The Argen Clear Aligner is comprised of a series of clear plastic removable aligner trays that are designed to correct tooth malocclusions without the use of conventional wire and bracket orthodontic technology. A dental health professional (e.g. orthodontist or dentist) prescribes the Argen Clear Aligner based on an assessment of the patient's teeth, determines a course of treatment with the system, and completes a prescription form using a standard dental software used for tooth alignment. The series of plastic trays are designed in accordance with the physician's prescription using standard dental software for planning the tooth alignment. The software system used is Ortho Analyzer, 2019 ver 1.8.1.0 by 3Shape A/S (K180941). It is used for management of 3D scanned orthodontic models, orthodontic diagnosis by measuring, analyzing, inspecting and visualizing 3D scanned orthodontic models, virtual planning of orthodontic treatments by simulating tooth movements, and design of orthodontic appliances based on 3D scanned orthodontic models. The prescribing physician reviews and approves the model scheme before the molds are produced. Once approved, Argen produces trays, which are formed of clear, thin, thermoformed plastic. The trays are provided to the dental health care professional who provides them to the patient, confirming fit and design. The thermoplastic material used in the manufacture of the Argen aligners is similar to the material commonly used in many dental and orthodontic appliances including clear aligners.

AI/ML Overview

This document is a 510(k) Premarket Notification for the Argen Clear Aligner. It primarily demonstrates substantial equivalence to a predicate device, rather than presenting a standalone study with specific acceptance criteria and performance metrics for the Argen Clear Aligner itself. As such, no specific acceptance criteria or a dedicated study proving the device meets those criteria are directly provided for the Argen Clear Aligner's efficacy in tooth alignment.

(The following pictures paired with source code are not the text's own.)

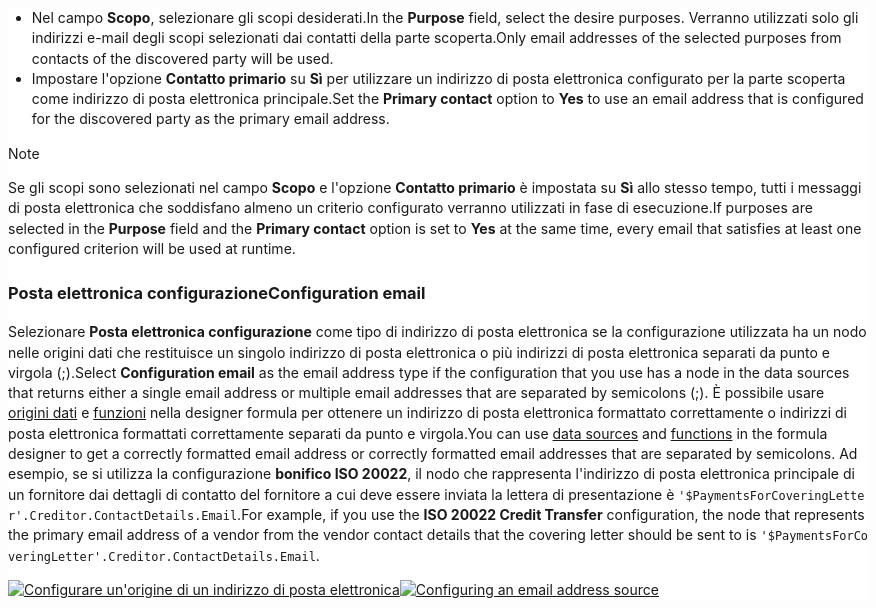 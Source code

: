 - <span data-ttu-id="11bb0-168">Nel campo **Scopo**, selezionare gli scopi desiderati.</span><span class="sxs-lookup"><span data-stu-id="11bb0-168">In the **Purpose** field, select the desire purposes.</span></span> <span data-ttu-id="11bb0-169">Verranno utilizzati solo gli indirizzi e-mail degli scopi selezionati dai contatti della parte scoperta.</span><span class="sxs-lookup"><span data-stu-id="11bb0-169">Only email addresses of the selected purposes from contacts of the discovered party will be used.</span></span>
- <span data-ttu-id="11bb0-170">Impostare l'opzione **Contatto primario** su **Sì** per utilizzare un indirizzo di posta elettronica configurato per la parte scoperta come indirizzo di posta elettronica principale.</span><span class="sxs-lookup"><span data-stu-id="11bb0-170">Set the **Primary contact** option to **Yes** to use an email address that is configured for the discovered party as the primary email address.</span></span>

> [!NOTE]
> <span data-ttu-id="11bb0-171">Se gli scopi sono selezionati nel campo **Scopo** e l'opzione **Contatto primario** è impostata su **Sì** allo stesso tempo, tutti i messaggi di posta elettronica che soddisfano almeno un criterio configurato verranno utilizzati in fase di esecuzione.</span><span class="sxs-lookup"><span data-stu-id="11bb0-171">If purposes are selected in the **Purpose** field and the **Primary contact** option is set to **Yes** at the same time, every email that satisfies at least one configured criterion will be used at runtime.</span></span>

### <a name="configuration-email"></a><span data-ttu-id="11bb0-172">Posta elettronica configurazione</span><span class="sxs-lookup"><span data-stu-id="11bb0-172">Configuration email</span></span>

<span data-ttu-id="11bb0-173">Selezionare **Posta elettronica configurazione** come tipo di indirizzo di posta elettronica se la configurazione utilizzata ha un nodo nelle origini dati che restituisce un singolo indirizzo di posta elettronica o più indirizzi di posta elettronica separati da punto e virgola (;).</span><span class="sxs-lookup"><span data-stu-id="11bb0-173">Select **Configuration email** as the email address type if the configuration that you use has a node in the data sources that returns either a single email address or multiple email addresses that are separated by semicolons (;).</span></span> <span data-ttu-id="11bb0-174">È possibile usare [origini dati](general-electronic-reporting.md#FormatComponentOutbound) e [funzioni](er-formula-language.md#functions) nella designer formula per ottenere un indirizzo di posta elettronica formattato correttamente o indirizzi di posta elettronica formattati correttamente separati da punto e virgola.</span><span class="sxs-lookup"><span data-stu-id="11bb0-174">You can use [data sources](general-electronic-reporting.md#FormatComponentOutbound) and [functions](er-formula-language.md#functions) in the formula designer to get a correctly formatted email address or correctly formatted email addresses that are separated by semicolons.</span></span> <span data-ttu-id="11bb0-175">Ad esempio, se si utilizza la configurazione **bonifico ISO 20022**, il nodo che rappresenta l'indirizzo di posta elettronica principale di un fornitore dai dettagli di contatto del fornitore a cui deve essere inviata la lettera di presentazione è `'$PaymentsForCoveringLetter'.Creditor.ContactDetails.Email`.</span><span class="sxs-lookup"><span data-stu-id="11bb0-175">For example, if you use the **ISO 20022 Credit Transfer** configuration, the node that represents the primary email address of a vendor from the vendor contact details that the covering letter should be sent to is `'$PaymentsForCoveringLetter'.Creditor.ContactDetails.Email`.</span></span>

<span data-ttu-id="11bb0-176">[![Configurare un'origine di un indirizzo di posta elettronica](./media/ER_Destinations-EmailDefineAddressSource2.png)](./media/ER_Destinations-EmailDefineAddressSource2.png)</span><span class="sxs-lookup"><span data-stu-id="11bb0-176">[![Configuring an email address source](./media/ER_Destinations-EmailDefineAddressSource2.png)](./media/ER_Destinations-EmailDefineAddressSource2.png)</span></span>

Instead, the submission relies on the established safety and efficacy of its predicate device and the similarity of its design and materials.

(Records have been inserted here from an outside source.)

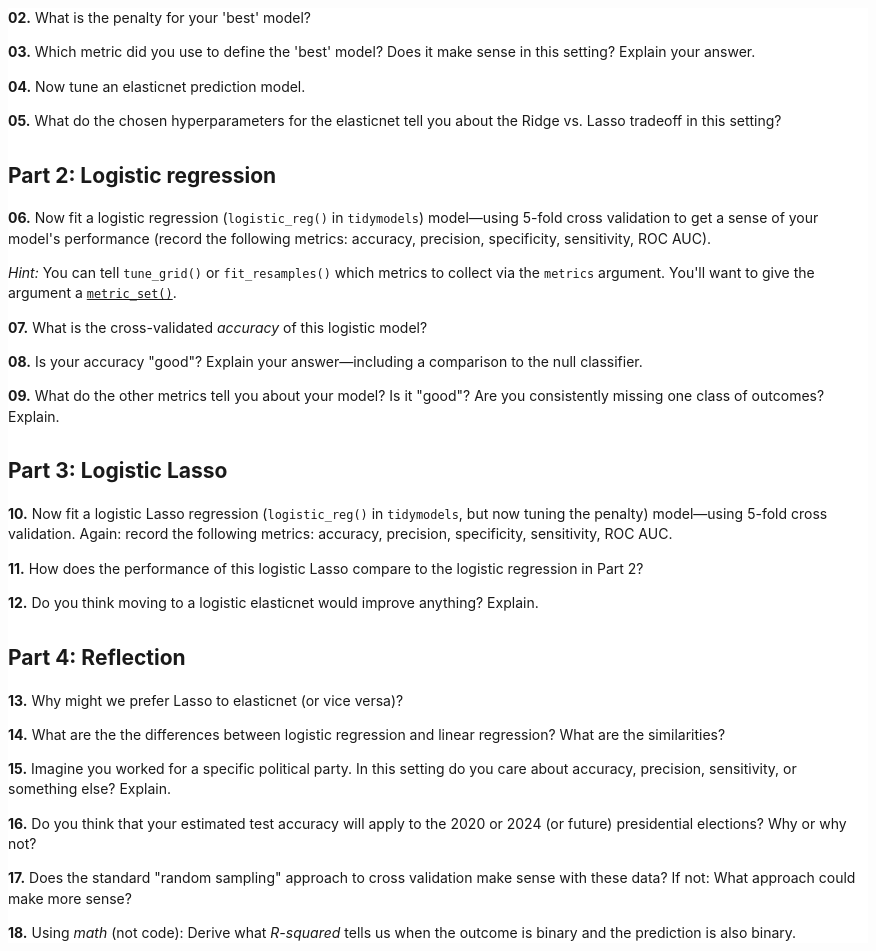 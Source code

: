 **02\.** What is the penalty for your 'best' model?

**03\.** Which metric did you use to define the 'best' model? Does it make sense in this setting? Explain your answer.

**04\.** Now tune an elasticnet prediction model.

**05\.** What do the chosen hyperparameters for the elasticnet tell you about the Ridge vs. Lasso tradeoff in this setting?

## Part 2: Logistic regression

**06\.** Now fit a logistic regression (`logistic_reg()` in `tidymodels`) model—using 5-fold cross validation to get a sense of your model's performance (record the following metrics: accuracy, precision, specificity, sensitivity, ROC AUC).

*Hint:* You can tell `tune_grid()` or `fit_resamples()` which metrics to collect via the `metrics` argument. You'll want to give the argument a [`metric_set()`](https://yardstick.tidymodels.org/reference/metric_set.html).

**07\.** What is the cross-validated *accuracy* of this logistic model? 

**08\.** Is your accuracy "good"? Explain your answer—including a comparison to the null classifier.

**09\.** What do the other metrics tell you about your model? Is it "good"? Are you consistently missing one class of outcomes? Explain.

## Part 3: Logistic Lasso

**10\.** Now fit a logistic Lasso regression (`logistic_reg()` in `tidymodels`, but now tuning the penalty) model—using 5-fold cross validation. Again: record the following metrics: accuracy, precision, specificity, sensitivity, ROC AUC.

**11\.** How does the performance of this logistic Lasso compare to the logistic regression in Part 2?

**12\.** Do you think moving to a logistic elasticnet would improve anything? Explain.

## Part 4: Reflection

**13\.** Why might we prefer Lasso to elasticnet (or vice versa)?

**14\.** What are the the differences between logistic regression and linear regression? What are the similarities?

**15\.** Imagine you worked for a specific political party. In this setting do you care about accuracy, precision, sensitivity, or something else? Explain.

**16\.** Do you think that your estimated test accuracy will apply to the 2020 or 2024 (or future) presidential elections? Why or why not?

**17\.** Does the standard "random sampling" approach to cross validation make sense with these data? If not: What approach could make more sense?

**18\.** Using *math* (not code): Derive what *R-squared* tells us when the outcome is binary and the prediction is also binary.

Here's an analysis of what is and isn't available based on your request:

1. A table of acceptance criteria and the reported device performance

Acceptance Criteria for the Argen Clear Aligner: Not explicitly stated as performance metrics for tooth alignment. The submission focuses on demonstrating substantial equivalence to a predicate device (The Align System, K981095). Therefore, the "acceptance criteria" are implicitly that the Argen Clear Aligner is as safe and effective as the predicate.
Reported Device Performance of Argen Clear Aligner: No specific performance metrics (e.g., accuracy of tooth movement, treatment success rates) are reported for the Argen Clear Aligner. The document states that "Animal and human performance testing are not required for this product type," indicating clinical efficacy trials were not performed for this 510(k) submission.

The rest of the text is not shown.